Johnny C. Taylor Jr.: It’s concerning to hear inappropriate comments about your age were mentioned in your interviews. It’s important for employees and job candidates to be evaluated based on skill, experience, and merit – not factors like age, race, gender, and ethnicity.
I’ll start by saying age discrimination – which includes offensive or derogatory comments or jokes about someone’s age – is real and prevalent in U.S. workplaces. According to the Equal Employment Opportunity Commission, the number of age-related discrimination charges filed by workers aged 65 and over doubled from 1990 to 2017, and 36% of workers feel their age has prevented them from securing a job since turning 40.
Despite negative perceptions, workers aged 60 and above have proven to be reliable, smart, and hardworking. They are also less likely to exhibit workplace aggression, substance abuse, tardiness and voluntary absences.
If you feel you were discriminated against based on your age, you could be protected by the Age Discrimination in Employment Act, which forbids age discrimination against individuals who are 40 years old or older in any aspect of employment.
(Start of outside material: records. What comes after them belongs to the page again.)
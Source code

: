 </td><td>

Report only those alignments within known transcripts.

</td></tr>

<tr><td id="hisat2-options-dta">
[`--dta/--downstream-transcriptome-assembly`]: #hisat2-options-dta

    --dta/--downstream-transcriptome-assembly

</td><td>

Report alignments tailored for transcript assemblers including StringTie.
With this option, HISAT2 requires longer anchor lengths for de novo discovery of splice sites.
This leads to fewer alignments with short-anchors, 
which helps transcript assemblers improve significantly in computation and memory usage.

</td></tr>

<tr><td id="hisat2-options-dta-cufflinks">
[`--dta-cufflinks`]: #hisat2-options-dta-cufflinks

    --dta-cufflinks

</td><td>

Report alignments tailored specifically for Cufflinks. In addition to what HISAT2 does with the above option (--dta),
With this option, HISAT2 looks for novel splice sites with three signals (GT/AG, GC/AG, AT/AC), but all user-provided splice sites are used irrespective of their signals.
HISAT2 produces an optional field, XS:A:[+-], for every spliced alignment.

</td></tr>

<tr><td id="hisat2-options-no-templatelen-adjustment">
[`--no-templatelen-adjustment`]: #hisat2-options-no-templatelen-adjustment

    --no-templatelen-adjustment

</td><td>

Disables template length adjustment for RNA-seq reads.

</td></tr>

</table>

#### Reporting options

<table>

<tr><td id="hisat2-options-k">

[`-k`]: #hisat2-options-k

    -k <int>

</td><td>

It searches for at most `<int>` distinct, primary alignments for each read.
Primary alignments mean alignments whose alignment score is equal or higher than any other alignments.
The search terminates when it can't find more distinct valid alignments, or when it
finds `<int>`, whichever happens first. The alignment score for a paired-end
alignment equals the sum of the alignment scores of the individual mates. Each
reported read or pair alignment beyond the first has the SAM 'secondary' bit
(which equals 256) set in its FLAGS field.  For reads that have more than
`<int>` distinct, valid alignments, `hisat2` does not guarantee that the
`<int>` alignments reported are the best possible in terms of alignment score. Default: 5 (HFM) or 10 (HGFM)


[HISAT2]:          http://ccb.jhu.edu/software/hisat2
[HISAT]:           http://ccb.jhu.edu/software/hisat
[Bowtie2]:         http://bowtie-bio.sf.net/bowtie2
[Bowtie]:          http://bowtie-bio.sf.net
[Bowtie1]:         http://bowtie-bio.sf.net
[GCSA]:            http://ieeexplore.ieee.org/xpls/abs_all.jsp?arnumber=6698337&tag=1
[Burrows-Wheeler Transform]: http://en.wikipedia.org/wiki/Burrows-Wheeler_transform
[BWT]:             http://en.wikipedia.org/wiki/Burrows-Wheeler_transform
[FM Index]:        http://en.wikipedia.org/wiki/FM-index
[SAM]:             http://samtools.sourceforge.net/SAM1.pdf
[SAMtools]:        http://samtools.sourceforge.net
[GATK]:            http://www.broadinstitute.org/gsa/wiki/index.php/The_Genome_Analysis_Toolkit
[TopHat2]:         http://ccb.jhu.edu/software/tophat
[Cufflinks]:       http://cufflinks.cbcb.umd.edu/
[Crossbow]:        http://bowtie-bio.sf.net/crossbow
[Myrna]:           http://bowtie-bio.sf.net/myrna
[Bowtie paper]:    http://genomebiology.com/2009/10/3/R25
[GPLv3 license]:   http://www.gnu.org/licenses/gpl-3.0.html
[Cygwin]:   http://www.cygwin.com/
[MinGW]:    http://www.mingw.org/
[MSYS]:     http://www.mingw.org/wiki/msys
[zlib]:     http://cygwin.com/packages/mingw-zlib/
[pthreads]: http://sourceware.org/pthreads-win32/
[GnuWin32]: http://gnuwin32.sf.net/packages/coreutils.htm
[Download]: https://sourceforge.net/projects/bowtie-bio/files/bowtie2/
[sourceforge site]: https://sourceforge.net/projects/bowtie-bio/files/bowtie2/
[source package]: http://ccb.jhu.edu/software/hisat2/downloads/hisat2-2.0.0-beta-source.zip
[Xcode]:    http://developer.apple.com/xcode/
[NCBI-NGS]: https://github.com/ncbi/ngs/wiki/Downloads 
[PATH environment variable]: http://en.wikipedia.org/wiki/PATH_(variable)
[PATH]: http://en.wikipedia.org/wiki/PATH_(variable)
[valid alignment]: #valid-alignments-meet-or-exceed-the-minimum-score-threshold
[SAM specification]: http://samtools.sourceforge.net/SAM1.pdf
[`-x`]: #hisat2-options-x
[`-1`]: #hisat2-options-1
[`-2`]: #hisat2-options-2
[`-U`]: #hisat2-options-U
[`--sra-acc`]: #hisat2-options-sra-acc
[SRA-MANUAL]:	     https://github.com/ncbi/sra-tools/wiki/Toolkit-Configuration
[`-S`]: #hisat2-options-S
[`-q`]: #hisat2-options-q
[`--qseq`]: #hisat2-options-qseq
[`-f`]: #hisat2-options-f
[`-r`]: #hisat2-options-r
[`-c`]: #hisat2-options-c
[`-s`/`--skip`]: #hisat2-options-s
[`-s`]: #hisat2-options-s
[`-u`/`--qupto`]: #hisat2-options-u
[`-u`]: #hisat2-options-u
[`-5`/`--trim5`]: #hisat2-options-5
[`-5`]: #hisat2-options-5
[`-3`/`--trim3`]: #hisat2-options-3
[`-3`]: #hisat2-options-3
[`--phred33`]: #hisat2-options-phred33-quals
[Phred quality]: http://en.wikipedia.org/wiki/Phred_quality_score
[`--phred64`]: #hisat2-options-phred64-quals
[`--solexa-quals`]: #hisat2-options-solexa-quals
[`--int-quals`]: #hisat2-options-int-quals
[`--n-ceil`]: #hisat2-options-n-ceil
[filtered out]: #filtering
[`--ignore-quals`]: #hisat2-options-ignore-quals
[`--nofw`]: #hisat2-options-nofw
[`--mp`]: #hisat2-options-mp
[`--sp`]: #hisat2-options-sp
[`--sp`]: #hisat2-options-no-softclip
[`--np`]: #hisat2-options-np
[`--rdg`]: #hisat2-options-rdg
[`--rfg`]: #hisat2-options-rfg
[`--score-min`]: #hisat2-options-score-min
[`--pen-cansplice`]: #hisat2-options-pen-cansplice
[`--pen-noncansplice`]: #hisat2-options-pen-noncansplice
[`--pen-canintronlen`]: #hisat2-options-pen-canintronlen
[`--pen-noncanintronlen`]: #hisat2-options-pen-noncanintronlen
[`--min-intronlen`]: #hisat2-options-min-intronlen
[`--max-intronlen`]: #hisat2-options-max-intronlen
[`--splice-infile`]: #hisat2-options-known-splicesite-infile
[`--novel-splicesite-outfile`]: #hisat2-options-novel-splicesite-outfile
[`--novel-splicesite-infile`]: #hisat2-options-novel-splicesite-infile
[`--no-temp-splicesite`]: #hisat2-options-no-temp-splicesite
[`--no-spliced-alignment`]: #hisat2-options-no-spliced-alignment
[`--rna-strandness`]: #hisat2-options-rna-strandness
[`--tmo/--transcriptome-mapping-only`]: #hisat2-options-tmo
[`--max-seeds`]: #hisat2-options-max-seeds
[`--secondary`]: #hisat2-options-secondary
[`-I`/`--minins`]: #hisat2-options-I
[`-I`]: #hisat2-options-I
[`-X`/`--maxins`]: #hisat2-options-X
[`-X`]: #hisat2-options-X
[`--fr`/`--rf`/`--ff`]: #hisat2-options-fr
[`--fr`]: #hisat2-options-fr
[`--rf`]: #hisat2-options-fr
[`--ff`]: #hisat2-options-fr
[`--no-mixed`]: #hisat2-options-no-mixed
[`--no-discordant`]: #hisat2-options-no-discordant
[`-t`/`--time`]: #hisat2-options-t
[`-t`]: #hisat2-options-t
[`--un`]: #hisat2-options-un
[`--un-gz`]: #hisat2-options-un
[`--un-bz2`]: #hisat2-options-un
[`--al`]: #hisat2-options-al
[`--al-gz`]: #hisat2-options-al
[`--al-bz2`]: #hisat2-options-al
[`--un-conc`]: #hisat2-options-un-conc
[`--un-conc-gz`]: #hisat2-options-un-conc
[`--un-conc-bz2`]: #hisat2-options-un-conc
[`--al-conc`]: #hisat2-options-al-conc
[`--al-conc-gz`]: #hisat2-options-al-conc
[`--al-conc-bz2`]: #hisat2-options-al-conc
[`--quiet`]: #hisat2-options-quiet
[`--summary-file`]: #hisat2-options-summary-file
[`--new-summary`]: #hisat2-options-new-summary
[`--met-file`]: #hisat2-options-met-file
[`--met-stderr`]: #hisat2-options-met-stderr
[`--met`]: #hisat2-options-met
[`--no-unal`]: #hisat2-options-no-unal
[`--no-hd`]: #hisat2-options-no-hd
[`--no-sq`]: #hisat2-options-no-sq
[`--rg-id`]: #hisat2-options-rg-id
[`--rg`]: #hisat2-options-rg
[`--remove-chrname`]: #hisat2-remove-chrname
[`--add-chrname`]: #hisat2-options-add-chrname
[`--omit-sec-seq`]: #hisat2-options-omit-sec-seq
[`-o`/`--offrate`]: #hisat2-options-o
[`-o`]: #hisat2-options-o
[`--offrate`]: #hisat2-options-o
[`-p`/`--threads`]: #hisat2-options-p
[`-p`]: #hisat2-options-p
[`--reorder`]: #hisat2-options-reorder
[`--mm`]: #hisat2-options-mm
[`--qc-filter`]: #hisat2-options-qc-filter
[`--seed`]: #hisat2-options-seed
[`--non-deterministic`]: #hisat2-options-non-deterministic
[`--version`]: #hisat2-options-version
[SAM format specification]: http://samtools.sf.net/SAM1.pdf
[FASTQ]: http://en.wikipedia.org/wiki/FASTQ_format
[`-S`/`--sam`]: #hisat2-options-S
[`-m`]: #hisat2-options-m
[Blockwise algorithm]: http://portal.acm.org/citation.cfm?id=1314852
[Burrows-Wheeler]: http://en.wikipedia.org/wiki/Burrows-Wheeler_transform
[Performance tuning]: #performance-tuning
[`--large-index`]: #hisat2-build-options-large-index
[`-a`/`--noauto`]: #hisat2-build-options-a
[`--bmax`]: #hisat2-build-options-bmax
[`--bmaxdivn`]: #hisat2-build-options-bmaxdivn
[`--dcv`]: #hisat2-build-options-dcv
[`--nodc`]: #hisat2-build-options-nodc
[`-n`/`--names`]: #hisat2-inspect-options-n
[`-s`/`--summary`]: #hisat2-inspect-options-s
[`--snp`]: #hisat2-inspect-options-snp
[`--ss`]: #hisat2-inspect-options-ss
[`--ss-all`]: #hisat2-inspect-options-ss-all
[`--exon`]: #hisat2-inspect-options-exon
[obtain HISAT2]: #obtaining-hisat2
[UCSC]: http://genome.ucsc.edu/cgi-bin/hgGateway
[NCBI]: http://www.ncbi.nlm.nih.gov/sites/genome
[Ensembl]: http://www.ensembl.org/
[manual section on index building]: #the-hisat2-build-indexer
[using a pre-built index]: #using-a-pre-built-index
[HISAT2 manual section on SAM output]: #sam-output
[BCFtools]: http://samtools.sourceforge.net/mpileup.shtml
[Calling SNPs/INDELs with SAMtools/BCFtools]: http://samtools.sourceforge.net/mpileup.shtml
If there’s no evidence of discrimination, you could file a complaint with the state Fair Employment Practices office or the EEOC.
When it comes to future interviews, I want to encourage you to focus on your skill set, experiences, and unique assets you would bring to a job. If your age is brought up, redirect the conversation – share a story about how you solved a program or an example of a time you helped your team reach a goal. Hopefully, the discussion will center on your merits and strengths.
Best of luck!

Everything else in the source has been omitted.